# PDF Renderer Handoff — bringing the renderer up to the lexer's coverage
## Mission
The markdown lexer is now feature-complete: every CommonMark 0.31.2
construct plus GFM tables / task lists / strikethrough parses cleanly
into a well-typed AST. The PDF rendering layer at `src/lib/pdf.rs`
has not kept up. **Your job is to design and implement the PDF-side
work so every `Token` variant the lexer emits has a faithful PDF
rendering.**
This document is the brief. It is **not** an implementation plan —
producing the plan is part of the task. Before writing any code you
must read both the lexer's public API (`src/lib/markdown.rs` — the
`Token` enum and its variants) **and** the underlying PDF library
(`genpdfi`, our fork of `genpdf` that ships drawable primitives:
`Document`, `Paragraph`, `Style`, list layouts, page breaks, etc.).
The decisions about how to represent each construct in a PDF — what
spacing, what fonts, what fallbacks, what gets dropped vs. preserved —
are yours to make based on what `genpdfi` can actually do.
## Current state of the lexer (what you can rely on)
- **CommonMark 0.31.2 spec compliance: 100% (652/652 examples).**
- **GFM extensions:** tables, strikethrough, task list items,
autolinks (URL + email). All at 100% non-HTML.
- **Test coverage:** ~750 inline integration tests + 652 spec
examples + 43 stress / robustness tests.

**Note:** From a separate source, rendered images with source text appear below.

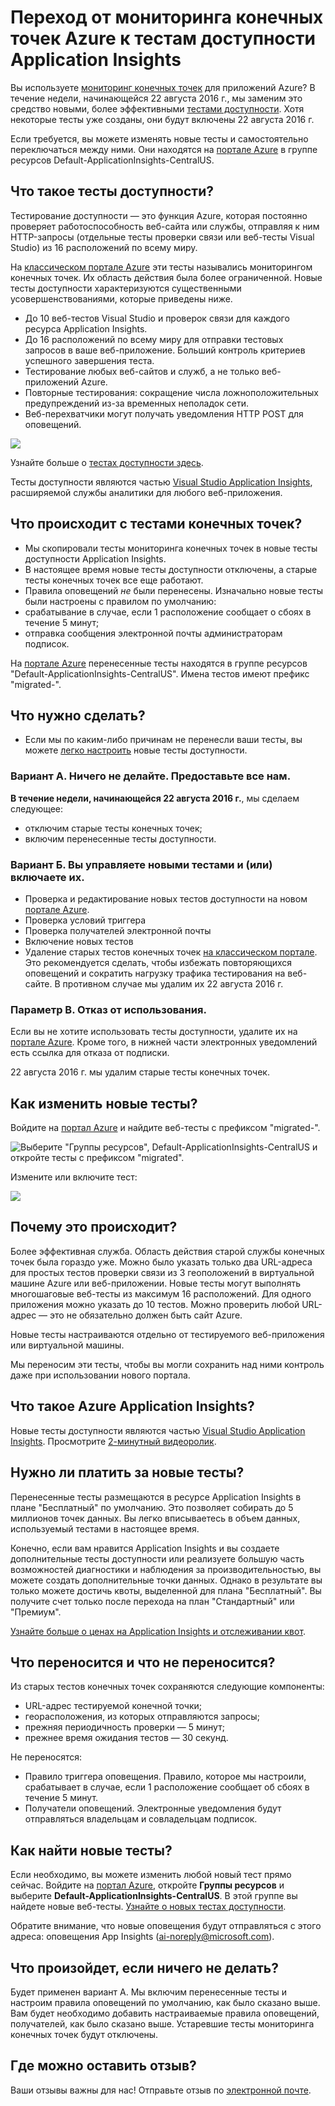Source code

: <properties 
	pageTitle="Переход от мониторинга конечных точек Azure к тестам доступности Application Insights" 
	description="Мы заменяем классические тесты мониторинга конечных точек Azure новыми тестами доступности Application Insights. Мы планируем полностью перейти к их использованию в течение недели, начинающейся 22 августа 2016 г."
	services="application-insights" 
    documentationCenter=""
	authors="soubhagyadash" 
	manager="douge"/>

<tags 
	ms.service="application-insights" 
	ms.workload="tbd" 
	ms.tgt_pltfrm="ibiza" 
	ms.devlang="na" 
	ms.topic="article" 
	ms.date="07/25/2016" 
	ms.author="awills"/>
 
# Переход от мониторинга конечных точек Azure к тестам доступности Application Insights

Вы используете [мониторинг конечных точек](https://blogs.msdn.microsoft.com/mast/2013/03/03/windows-azure-portal-update-configure-web-endpoint-status-monitoring-preview/) для приложений Azure? В течение недели, начинающейся 22 августа 2016 г., мы заменим это средство новыми, более эффективными [тестами доступности](app-insights-monitor-web-app-availability.md). Хотя некоторые тесты уже созданы, они будут включены 22 августа 2016 г.

Если требуется, вы можете изменять новые тесты и самостоятельно переключаться между ними. Они находятся на [портале Azure](https://portal.azure.com) в группе ресурсов Default-ApplicationInsights-CentralUS.


## Что такое тесты доступности?

Тестирование доступности — это функция Azure, которая постоянно проверяет работоспособность веб-сайта или службы, отправляя к ним HTTP-запросы (отдельные тесты проверки связи или веб-тесты Visual Studio) из 16 расположений по всему миру.

На [классическом портале Azure](https://manage.windowsazure.com) эти тесты назывались мониторингом конечных точек. Их область действия была более ограниченной. Новые тесты доступности характеризуются существенными усовершенствованиями, которые приведены ниже.

* До 10 веб-тестов Visual Studio и проверок связи для каждого ресурса Application Insights.
* До 16 расположений по всему миру для отправки тестовых запросов в ваше веб-приложение. Больший контроль критериев успешного завершения теста.
* Тестирование любых веб-сайтов и служб, а не только веб-приложений Azure.
* Повторные тестирования: сокращение числа ложноположительных предупреждений из-за временных неполадок сети.
* Веб-перехватчики могут получать уведомления HTTP POST для оповещений.

![](./media/app-insights-migrate-azure-endpoint-tests/16-1test.png)

Узнайте больше о [тестах доступности здесь](app-insights-monitor-web-app-availability.md).

Тесты доступности являются частью [Visual Studio Application Insights](app-insights-overview.md), расширяемой службы аналитики для любого веб-приложения.



## Что происходит с тестами конечных точек?

* Мы скопировали тесты мониторинга конечных точек в новые тесты доступности Application Insights.
* В настоящее время новые тесты доступности отключены, а старые тесты конечных точек все еще работают.
* Правила оповещений *не* были перенесены. Изначально новые тесты были настроены с правилом по умолчанию:
 * срабатывание в случае, если 1 расположение сообщает о сбоях в течение 5 минут;
 * отправка сообщения электронной почты администраторам подписок.

На [портале Azure](https://portal.azure.com) перенесенные тесты находятся в группе ресурсов "Default-ApplicationInsights-CentralUS". Имена тестов имеют префикс "migrated-".

## Что нужно сделать?

* Если мы по каким-либо причинам не перенесли ваши тесты, вы можете [легко настроить](app-insights-monitor-web-app-availability.md) новые тесты доступности.

### Вариант А. Ничего не делайте. Предоставьте все нам.

**В течение недели, начинающейся 22 августа 2016 г.**, мы сделаем следующее:

* отключим старые тесты конечных точек;
* включим перенесенные тесты доступности.

### Вариант Б. Вы управляете новыми тестами и (или) включаете их.

* Проверка и редактирование новых тестов доступности на новом [портале Azure](https://portal.azure.com).
 * Проверка условий триггера
 * Проверка получателей электронной почты
* Включение новых тестов
* Удаление старых тестов конечных точек [на классическом портале](https://manage.windowsazure.com). Это рекомендуется сделать, чтобы избежать повторяющихся оповещений и сократить нагрузку трафика тестирования на веб-сайте. В противном случае мы удалим их 22 августа 2016 г.


### Параметр В. Отказ от использования.

Если вы не хотите использовать тесты доступности, удалите их на [портале Azure](https://portal.azure.com). Кроме того, в нижней части электронных уведомлений есть ссылка для отказа от подписки.

22 августа 2016 г. мы удалим старые тесты конечных точек.

## Как изменить новые тесты?

Войдите на [портал Azure](https://portal.azure.com) и найдите веб-тесты с префиксом "migrated-".

![Выберите "Группы ресурсов", Default-ApplicationInsights-CentralUS и откройте тесты c префиксом "migrated".](./media/app-insights-migrate-azure-endpoint-tests/20.png)

Измените или включите тест:

![](./media/app-insights-migrate-azure-endpoint-tests/21.png)


## Почему это происходит?

Более эффективная служба. Область действия старой службы конечных точек была гораздо уже. Можно было указать только два URL-адреса для простых тестов проверки связи из 3 геоположений в виртуальной машине Azure или веб-приложении. Новые тесты могут выполнять многошаговые веб-тесты из максимум 16 расположений. Для одного приложения можно указать до 10 тестов. Можно проверить любой URL-адрес — это не обязательно должен быть сайт Azure.

Новые тесты настраиваются отдельно от тестируемого веб-приложения или виртуальной машины.

Мы переносим эти тесты, чтобы вы могли сохранить над ними контроль даже при использовании нового портала.

## Что такое Azure Application Insights?

Новые тесты доступности являются частью [Visual Studio Application Insights](app-insights-overview.md). Просмотрите [2-минутный видеоролик](http://go.microsoft.com/fwlink/?LinkID=733921).

## Нужно ли платить за новые тесты?

Перенесенные тесты размещаются в ресурсе Application Insights в плане "Бесплатный" по умолчанию. Это позволяет собирать до 5 миллионов точек данных. Вы легко вписываетесь в объем данных, используемый тестами в настоящее время.

Конечно, если вам нравится Application Insights и вы создаете дополнительные тесты доступности или реализуете большую часть возможностей диагностики и наблюдения за производительностью, вы можете создать дополнительные точки данных. Однако в результате вы только можете достичь квоты, выделенной для плана "Бесплатный". Вы получите счет только после перехода на план "Стандартный" или "Премиум".

[Узнайте больше о ценах на Application Insights и отслеживании квот](app-insights-pricing.md).

## Что переносится и что не переносится?

Из старых тестов конечных точек сохраняются следующие компоненты:

* URL-адрес тестируемой конечной точки;
* георасположения, из которых отправляются запросы;
* прежняя периодичность проверки — 5 минут;
* прежнее время ожидания тестов — 30 секунд.

Не переносятся:

* Правило триггера оповещения. Правило, которое мы настроили, срабатывает в случае, если 1 расположение сообщает об сбоях в течение 5 минут.
* Получатели оповещений. Электронные уведомления будут отправляться владельцам и совладельцам подписок.

## Как найти новые тесты?

Если необходимо, вы можете изменить любой новый тест прямо сейчас. Войдите на [портал Azure](https://portal.azure.com), откройте **Группы ресурсов** и выберите **Default-ApplicationInsights-CentralUS**. В этой группе вы найдете новые веб-тесты. [Узнайте о новых тестах доступности](app-insights-monitor-web-app-availability.md).

Обратите внимание, что новые оповещения будут отправляться с этого адреса: оповещения App Insights (ai-noreply@microsoft.com).

## Что произойдет, если ничего не делать?

Будет применен вариант А. Мы включим перенесенные тесты и настроим правила оповещений по умолчанию, как было сказано выше. Вам будет необходимо добавить настраиваемые правила оповещений, получателей, как было сказано выше. Устаревшие тесты мониторинга конечных точек будут отключены.

## Где можно оставить отзыв? 

Ваши отзывы важны для нас! Отправьте отзыв по [электронной почте](mailto:vsai@microsoft.com).

<!---HONumber=AcomDC_0727_2016-->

All green, zero warnings.
- **Public AST entry-point:**
- `markdown2pdf::markdown::Lexer::new(input: String)` — constructor.
- `Lexer::parse() -> Result<Vec<Token>, LexerError>` — main entry.
- **Token variants** (all `pub` — read the doc-comments in
`src/lib/markdown.rs` for full semantics):
- `Text(String)`
- `Heading(Vec<Token>, usize)` — level 1–6
- `Emphasis { level, content }` — level 1 (italic) or 2 (bold)
- `StrongEmphasis(Vec<Token>)`
- `Code { language, content, block }` — inline (`block: false`) or
fenced/indented block (`block: true`)
- `BlockQuote(Vec<Token>)` — body is itself parsed tokens, can nest
- `ListItem { content, ordered, number, marker, checked, loose }` —
`checked: Option<bool>` for GFM task lists; `loose` is the
blank-line-separation flag
- `Link { content, url, title }`
- `Image { alt, url, title }` — already parsed; renderer currently
flattens to a styled link
- `Table { headers, aligns, rows }` — GFM tables with column
alignment
- `Strikethrough(Vec<Token>)`
- `HtmlBlock(String)` — verbatim block-level HTML
- `HtmlInline(String)` — inline raw HTML tag, comment, etc.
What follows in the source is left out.